Ocean acidification may not directly affect fish behaviour
As humans fill the atmosphere with excess carbon dioxide, much of it gets absorbed by the oceans, acidifying them — a potential concern for marine life. According to a new study published in PLOS Biology, however, previously high-profile worries about an effect on fish behaviour appear to have declined.
The research led by Jeff Clements and Fredrik Jutfelt from the Norwegian University of Science and Technology, along with Josefin Sundin from the Swedish University of Agricultural Sciences and Timothy Clark from Deakin University, demonstrates that the apparent severity of ocean acidification impacts on fish behaviour, as reported in the scientific literature, has declined dramatically over the past decade.
The researchers used meta-analysis to analyse trends in reported effects of ocean acidification on fish behaviour in studies published from 2009–2019. While early studies reported extremely clear and strong effects, the magnitude of those impacts has decreased over time and has been negligible for the past five years.
“A textbook example of the decline effect,” said Dr Clements, lead author of the study. “The decline effect is the tendency for the strength of scientific findings to decrease in magnitude over time.
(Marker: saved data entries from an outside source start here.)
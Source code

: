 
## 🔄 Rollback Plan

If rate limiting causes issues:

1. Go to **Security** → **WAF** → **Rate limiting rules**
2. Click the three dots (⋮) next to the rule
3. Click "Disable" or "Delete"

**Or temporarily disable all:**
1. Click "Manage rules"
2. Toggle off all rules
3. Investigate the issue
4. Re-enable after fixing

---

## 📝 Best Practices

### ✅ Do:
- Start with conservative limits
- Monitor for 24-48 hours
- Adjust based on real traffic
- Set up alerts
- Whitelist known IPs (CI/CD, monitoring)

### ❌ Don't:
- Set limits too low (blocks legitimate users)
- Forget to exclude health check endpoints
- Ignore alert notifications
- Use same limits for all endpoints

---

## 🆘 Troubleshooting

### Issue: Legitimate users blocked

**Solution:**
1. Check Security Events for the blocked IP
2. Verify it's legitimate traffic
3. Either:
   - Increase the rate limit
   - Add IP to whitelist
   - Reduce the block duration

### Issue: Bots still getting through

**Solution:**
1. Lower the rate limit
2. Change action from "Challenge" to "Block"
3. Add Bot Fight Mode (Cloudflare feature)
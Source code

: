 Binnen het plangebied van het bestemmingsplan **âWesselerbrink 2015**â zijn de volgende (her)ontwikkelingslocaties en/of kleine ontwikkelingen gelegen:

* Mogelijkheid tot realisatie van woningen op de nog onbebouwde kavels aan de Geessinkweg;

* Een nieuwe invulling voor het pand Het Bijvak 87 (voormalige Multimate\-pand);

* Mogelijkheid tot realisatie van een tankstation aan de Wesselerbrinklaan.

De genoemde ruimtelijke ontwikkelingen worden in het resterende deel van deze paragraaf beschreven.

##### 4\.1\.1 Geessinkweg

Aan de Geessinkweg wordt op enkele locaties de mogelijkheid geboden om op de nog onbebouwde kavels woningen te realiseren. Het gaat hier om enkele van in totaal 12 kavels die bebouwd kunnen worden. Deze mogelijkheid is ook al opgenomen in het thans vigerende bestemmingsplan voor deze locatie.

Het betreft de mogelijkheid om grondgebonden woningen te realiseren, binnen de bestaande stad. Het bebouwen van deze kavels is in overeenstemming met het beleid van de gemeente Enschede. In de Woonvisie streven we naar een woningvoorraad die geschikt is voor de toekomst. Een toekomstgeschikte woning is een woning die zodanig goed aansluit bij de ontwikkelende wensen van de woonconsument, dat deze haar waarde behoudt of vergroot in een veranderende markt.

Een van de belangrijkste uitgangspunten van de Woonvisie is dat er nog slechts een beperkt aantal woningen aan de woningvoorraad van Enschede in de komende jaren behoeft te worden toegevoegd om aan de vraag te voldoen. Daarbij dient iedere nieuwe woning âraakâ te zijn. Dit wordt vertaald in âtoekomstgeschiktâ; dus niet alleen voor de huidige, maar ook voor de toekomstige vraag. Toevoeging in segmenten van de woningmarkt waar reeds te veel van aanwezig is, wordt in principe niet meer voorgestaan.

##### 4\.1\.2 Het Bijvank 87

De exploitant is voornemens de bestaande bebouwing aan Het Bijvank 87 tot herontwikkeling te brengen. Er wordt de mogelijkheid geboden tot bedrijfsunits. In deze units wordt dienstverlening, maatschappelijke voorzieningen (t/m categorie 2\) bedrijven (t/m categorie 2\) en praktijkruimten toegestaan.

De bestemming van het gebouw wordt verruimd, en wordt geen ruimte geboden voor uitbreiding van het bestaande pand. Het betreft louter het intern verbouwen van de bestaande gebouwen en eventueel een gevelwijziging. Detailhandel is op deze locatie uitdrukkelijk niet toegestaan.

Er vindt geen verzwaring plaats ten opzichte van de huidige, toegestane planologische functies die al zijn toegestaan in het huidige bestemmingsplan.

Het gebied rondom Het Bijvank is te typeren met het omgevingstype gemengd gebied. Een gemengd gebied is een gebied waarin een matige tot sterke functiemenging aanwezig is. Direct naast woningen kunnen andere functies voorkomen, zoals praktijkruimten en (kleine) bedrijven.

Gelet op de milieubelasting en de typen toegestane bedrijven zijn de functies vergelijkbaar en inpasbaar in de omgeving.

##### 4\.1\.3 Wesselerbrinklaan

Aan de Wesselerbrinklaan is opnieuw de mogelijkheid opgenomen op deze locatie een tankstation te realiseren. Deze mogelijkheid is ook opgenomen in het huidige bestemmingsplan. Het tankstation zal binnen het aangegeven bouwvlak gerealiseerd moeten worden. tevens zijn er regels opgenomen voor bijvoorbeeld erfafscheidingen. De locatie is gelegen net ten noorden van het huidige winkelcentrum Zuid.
While relatively well-recognised in fields like psychology and medicine, it is lesser known in ecology — our study provides perhaps the most striking example of it in this field to date.”
To determine what might have caused the decline effect in their meta-analysis, the authors explored numerous biological factors, but found that biological differences between studies through time could not explain the results. Instead, common scientific biases largely explained the decline effect.
“Science often suffers from publication bias, where strong effects are selectively published by authors and prestigious journals,” Prof Jutfelt said. “It’s only after others try to replicate initial results and publish less striking findings that true effects become known. Our analysis shows that strong effects in this field are favourably published in high-impact journals.”
Alongside publication bias, studies that reported severe effects tended to have smaller sample sizes. Furthermore, these less rigorous studies in prestigious journals still receive more attention from researchers and have had a stronger influence on perceived effects in this field.
While imploring others to give more emphasis to recent studies with larger sample sizes, Dr Clements feels that the team’s results are good news.
“While climate change will undoubtedly affect marine animals, at least it seems that ocean acidification won’t directly affect fish behaviour,” he said. The decline is also testament to the self-correcting nature of the scientific process.
Sundin concluded, “Carbon dioxide emissions have severe negative impacts, not the least through global warming. Given the results of our study, future research efforts can focus on questions where we do see substantial effects being repeated over time.”